El vapor aún llenaba el baño cuando abrí la puerta.
El aire frío del cuarto me envolvió de golpe, pero no fue eso lo que me hizo detenerme.
Fue él.
Ahí estaba Zade.
Tirado sobre mi cama, medio cubierto por las sábanas blancas, una mano detrás de la cabeza y una sonrisa perezosa que no tenía derecho a llevar.
Como si aquel cuarto fuera suyo.
Como si lo que había pasado hace apenas unos minutos no hubiera sido un error monumental.
—Estás muy cómodo, ¿no? —le dije, cruzando los brazos.
Zade giró la cabeza hacia mí, con esa calma irritante que solo él podía tener.
—No te escuché quejarte hace un rato.
Le lancé la primera almohada que encontré.
Le dio en el pecho.
No se movió.
Solo rió bajo, ronco, el tipo de risa que me ponía nerviosa por las razones equivocadas.
—Eres insoportable —murmuré, buscando la ropa en la maleta.
—Y tú, peligrosa cuando te enfadas —replicó sin inmutarse, mirándome de reojo mientras yo me vestía de espaldas.
Podía sentir su mirada recorrerme como si me conociera de memoria.
Y lo peor era que, de alguna forma, lo hacía.
Me puse una blusa blanca, la abotoné con manos temblorosas y fingí no notarlo cuando él se levantó de la cama, caminando despacio hacia el baño.

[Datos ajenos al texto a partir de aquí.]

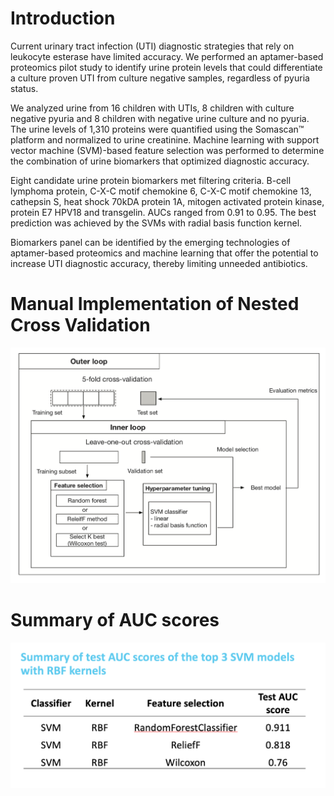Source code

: # Introduction

Current urinary tract infection (UTI) diagnostic strategies that rely on leukocyte esterase have limited accuracy. We performed an aptamer-based proteomics pilot study to identify urine protein levels that could differentiate a culture proven UTI from culture negative samples, regardless of pyuria status.

We analyzed urine from 16 children with UTIs, 8 children with culture negative pyuria and 8 children with negative urine culture and no pyuria. The urine levels of 1,310 proteins were quantified using the Somascan™ platform and normalized to urine creatinine. Machine learning with support vector machine (SVM)-based feature selection was performed to determine the combination of urine biomarkers that optimized diagnostic accuracy.

Eight candidate urine protein biomarkers met filtering criteria. B-cell lymphoma protein, C-X-C motif chemokine 6, C-X-C motif chemokine 13, cathepsin S, heat shock 70kDA protein 1A, mitogen activated protein kinase, protein E7 HPV18 and transgelin. AUCs ranged from 0.91 to 0.95. The best prediction was achieved by the SVMs with radial basis function kernel.

Biomarkers panel can be identified by the emerging technologies of aptamer-based proteomics and machine learning that offer the potential to increase UTI diagnostic accuracy, thereby limiting unneeded antibiotics.


# Manual Implementation of Nested Cross Validation

![](/nested_cross_validation.png)


# Summary of AUC scores 
![](/AUC_score_summary.png)
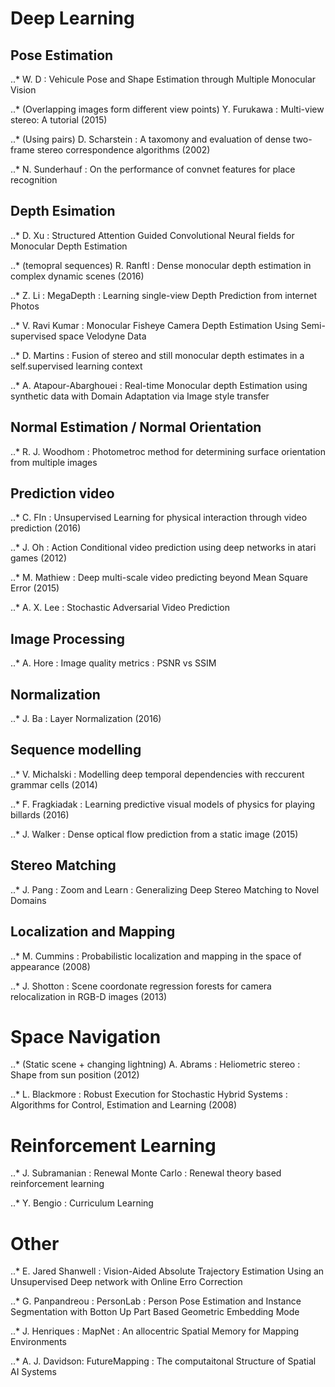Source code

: # Deep Learning

## Pose Estimation

..* W. D : Vehicule Pose and Shape Estimation through Multiple Monocular Vision

..* (Overlapping images form different view points) Y. Furukawa : Multi-view stereo: A tutorial (2015)

..* (Using pairs) D. Scharstein : A taxomony and evaluation of dense two-frame stereo correspondence algorithms (2002)

..* N. Sunderhauf : On the performance of convnet features for place recognition

## Depth Esimation
..* D. Xu : Structured Attention Guided Convolutional Neural fields for Monocular Depth Estimation

..* (temopral sequences) R. Ranftl : Dense monocular depth estimation in complex dynamic scenes (2016)

..* Z. Li : MegaDepth : Learning single-view Depth Prediction from internet Photos

..* V. Ravi Kumar : Monocular Fisheye Camera Depth Estimation Using Semi-supervised space Velodyne Data

..* D. Martins : Fusion of stereo and still monocular depth estimates in a self.supervised learning context

..* A. Atapour-Abarghouei : Real-time Monocular depth Estimation using synthetic data with Domain Adaptation via Image style transfer

## Normal Estimation / Normal Orientation

..* R. J. Woodhom : Photometroc method for determining surface orientation from  multiple images

## Prediction video

..* C. FIn : Unsupervised Learning for physical interaction through video prediction (2016)

..* J. Oh : Action Conditional video prediction using deep networks in atari games (2012)

..* M. Mathiew : Deep multi-scale video predicting beyond Mean Square Error (2015)

..* A. X. Lee : Stochastic Adversarial Video Prediction

## Image Processing

..* A. Hore : Image quality metrics : PSNR vs SSIM

## Normalization

..* J. Ba : Layer Normalization (2016)

## Sequence modelling

..* V. Michalski : Modelling deep temporal dependencies with reccurent grammar cells (2014)

..* F. Fragkiadak : Learning predictive visual  models of physics for playing billards (2016)

..* J. Walker : Dense optical flow prediction from a static image (2015)

## Stereo Matching

..* J. Pang : Zoom and Learn : Generalizing Deep Stereo Matching to Novel Domains

## Localization and Mapping

..* M. Cummins : Probabilistic localization and mapping in the space of appearance (2008)

..* J. Shotton : Scene coordonate regression forests for camera relocalization in RGB-D images (2013)

# Space Navigation

..* (Static scene + changing lightning) A. Abrams : Heliometric stereo : Shape from sun position (2012)

..* L. Blackmore : Robust Execution for Stochastic Hybrid Systems : Algorithms for Control, Estimation and Learning (2008)

# Reinforcement Learning

..* J. Subramanian : Renewal Monte Carlo : Renewal theory based reinforcement learning

..* Y. Bengio : Curriculum Learning

# Other

..* E. Jared Shanwell : Vision-Aided Absolute Trajectory Estimation Using an Unsupervised Deep network with Online Erro Correction

..* G. Panpandreou : PersonLab : Person Pose Estimation and Instance Segmentation with Botton Up Part Based Geometric Embedding Mode

..* J. Henriques : MapNet : An allocentric Spatial Memory for Mapping Environments

..* A. J. Davidson: FutureMapping : The computaitonal Structure of Spatial AI Systems

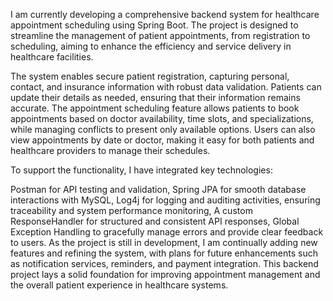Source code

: I am currently developing a comprehensive backend system for healthcare appointment scheduling using Spring Boot. The project is designed to streamline the management of patient appointments, from registration to scheduling, aiming to enhance the efficiency and service delivery in healthcare facilities.

The system enables secure patient registration, capturing personal, contact, and insurance information with robust data validation. Patients can update their details as needed, ensuring that their information remains accurate. The appointment scheduling feature allows patients to book appointments based on doctor availability, time slots, and specializations, while managing conflicts to present only available options. Users can also view appointments by date or doctor, making it easy for both patients and healthcare providers to manage their schedules.

To support the functionality, I have integrated key technologies:

Postman for API testing and validation,
Spring JPA for smooth database interactions with MySQL,
Log4j for logging and auditing activities, ensuring traceability and system performance monitoring,
A custom ResponseHandler for structured and consistent API responses,
Global Exception Handling to gracefully manage errors and provide clear feedback to users.
As the project is still in development, I am continually adding new features and refining the system, with plans for future enhancements such as notification services, reminders, and payment integration. This backend project lays a solid foundation for improving appointment management and the overall patient experience in healthcare systems.
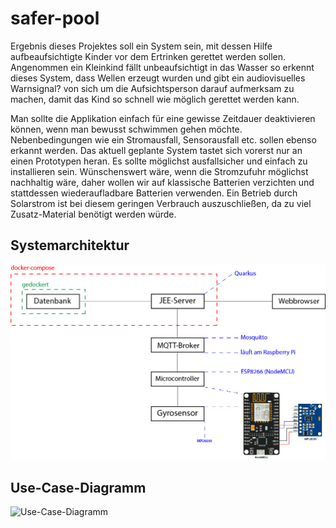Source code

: # safer-pool

Ergebnis dieses Projektes soll ein System sein, mit dessen Hilfe aufbeaufsichtigte Kinder vor dem Ertrinken gerettet werden sollen.
Angenommen ein Kleinkind fällt unbeaufsichtigt in das Wasser so erkennt dieses System, dass
Wellen erzeugt wurden und gibt ein audiovisuelles Warnsignal? von sich um die Aufsichtsperson
darauf aufmerksam zu machen, damit das Kind so schnell wie möglich gerettet werden kann.

Man sollte die Applikation einfach für eine gewisse Zeitdauer deaktivieren können, wenn man
bewusst schwimmen gehen möchte. Nebenbedingungen wie ein Stromausfall, Sensorausfall etc.
sollen ebenso erkannt werden.
Das aktuell geplante System tastet sich vorerst nur an einen Prototypen heran. Es sollte möglichst
ausfallsicher und einfach zu installieren sein. Wünschenswert wäre, wenn die Stromzufuhr
möglichst nachhaltig wäre, daher wollen wir auf klassische Batterien verzichten und stattdessen
wiederaufladbare Batterien verwenden. Ein Betrieb durch Solarstrom ist bei diesem geringen
Verbrauch auszuschließen, da zu viel Zusatz-Material benötigt werden würde.

## Systemarchitektur

![Systemarchitektur](https://raw.githubusercontent.com/KonstantinFrank01/safer-pool/master/Assets/systemarchitekturNetunus.jpg)

## Use-Case-Diagramm

![Use-Case-Diagramm](https://raw.githubusercontent.com/KonstantinFrank01/safer-pool/master/Assets/use-case-diagram.png)
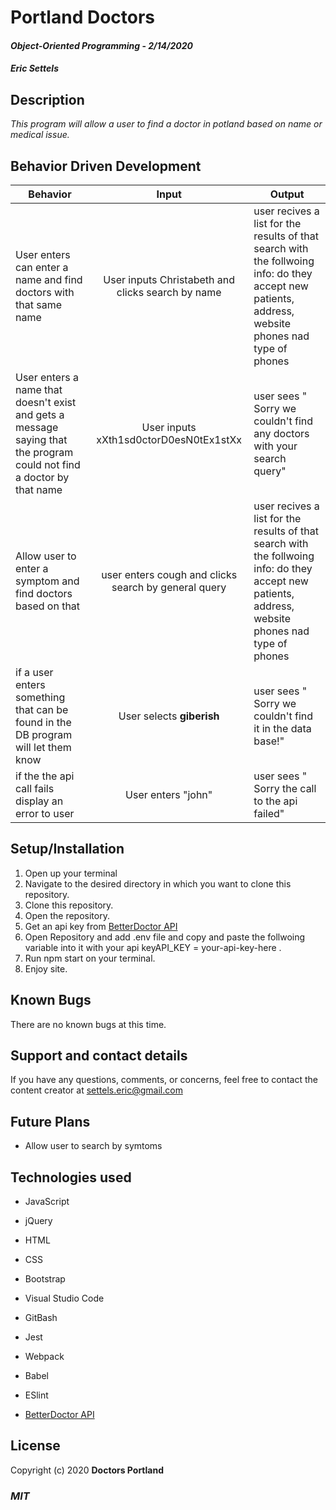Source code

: # Portland Doctors

#### _Object-Oriented Programming_ - _2/14/2020_

#### _Eric Settels_

## **Description**

_This program will allow a user to find a doctor in potland based on name or medical issue._

## **Behavior Driven Development**

| Behavior | Input | Output |
|----------|:-----:|--------|
| User enters can enter a name and find doctors with that same name | User inputs Christabeth and clicks search by name | user recives a list for the results of that search  with the follwoing info: do they accept new patients, address, website phones nad type of phones |
| User enters a name that doesn't exist and gets a message saying that the program could not find a doctor by that name | User inputs xXth1sd0ctorD0esN0tEx1stXx  | user sees " Sorry we couldn't find any doctors with your search query"  |
| Allow user to enter a symptom and find doctors based on that | user enters cough and clicks search by general query | user recives a list for the results of that search  with the follwoing info: do they accept new patients, address, website phones nad type of phones |
| if a user enters something that can be found in the DB program will let them know | User selects **giberish** | user sees " Sorry we couldn't find it in the data base!" |
| if the the api call fails display an error to user  | User enters "john" | user sees " Sorry the call to the api failed" |


## **Setup/Installation**

1. Open up your terminal
2. Navigate to the desired directory in which you want to clone this repository.
3. Clone this repository.
4. Open the repository.
5. Get an api key from  [BetterDoctor API](https://developer.betterdoctor.com/)
6. Open Repository and add .env file and copy and paste the follwoing variable into it with your api keyAPI_KEY = your-api-key-here . 
7. Run npm start on your terminal. 
8. Enjoy site. 


## **Known Bugs**

There are no known bugs at this time.

## **Support and contact details**

If you have any questions, comments, or concerns, feel free to contact the content creator at settels.eric@gmail.com 

## **Future Plans**

* Allow user to search by symtoms 

## **Technologies used**

* JavaScript

* jQuery

* HTML

* CSS

* Bootstrap

* Visual Studio Code

* GitBash

* Jest

* Webpack

* Babel

* ESlint

*  [BetterDoctor API](https://developer.betterdoctor.com/)

## **License**

Copyright (c) 2020 **Doctors Portland**

### **_MIT_**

Ni siquiera se molestó en cubrirse del todo con la sábana.
Era como si estuviera en su propio penthouse, no en mi habitación.
—Zade, vístete e intenta recordar que no estamos en… —no terminé la frase.
Porque él ya se había detenido justo detrás de mí.
Tan cerca que su aliento rozó mi cuello.
—En qué, Audrey? —susurró, bajando la voz.
Tragué saliva.
No podía darle ese poder otra vez.
No después de lo que acababa de pasar.
—En eso. —Me giré y lo empujé suavemente en el pecho—. En lo que no debería haber pasado.
Por un instante, sus ojos dejaron de sonreír.
Solo silencio.
Esa clase de silencio que duele.
Luego asintió apenas, como si entendiera algo que yo aún no podía decir.
Se apartó, recogió su camisa del suelo y se la puso sin prisa, abotonando cada botón con una precisión que me irritó más de lo que quería admitir.
—No volverá a pasar —dije, más para convencerme a mí misma.
—Claro —contestó, sin mirarme—. Si eso es lo que quieres.
—Eso es lo que quiero.
—Perfecto. —Terminó de abotonarse y sonrió, esa sonrisa ladeada que me recordaba lo peligroso que era creerle.
—Entonces… te veo en la reunión, jefa de redacción.
El tono fue tan neutral que dolió.
Cuando la puerta se cerró tras él, el silencio volvió a llenar la habitación.
Me dejé caer sobre la cama, mirando el techo.
No sabía si odiarlo o si odiarme por no poder odiarlo.
Zade Morgan era el problema que juré no volver a tener.
Y sin embargo, ahí estaba otra vez.
Durmiendo en mi cama.
Robándome el aire.
Y dejando, inevitablemente, la sensación de que esto apenas comenzaba.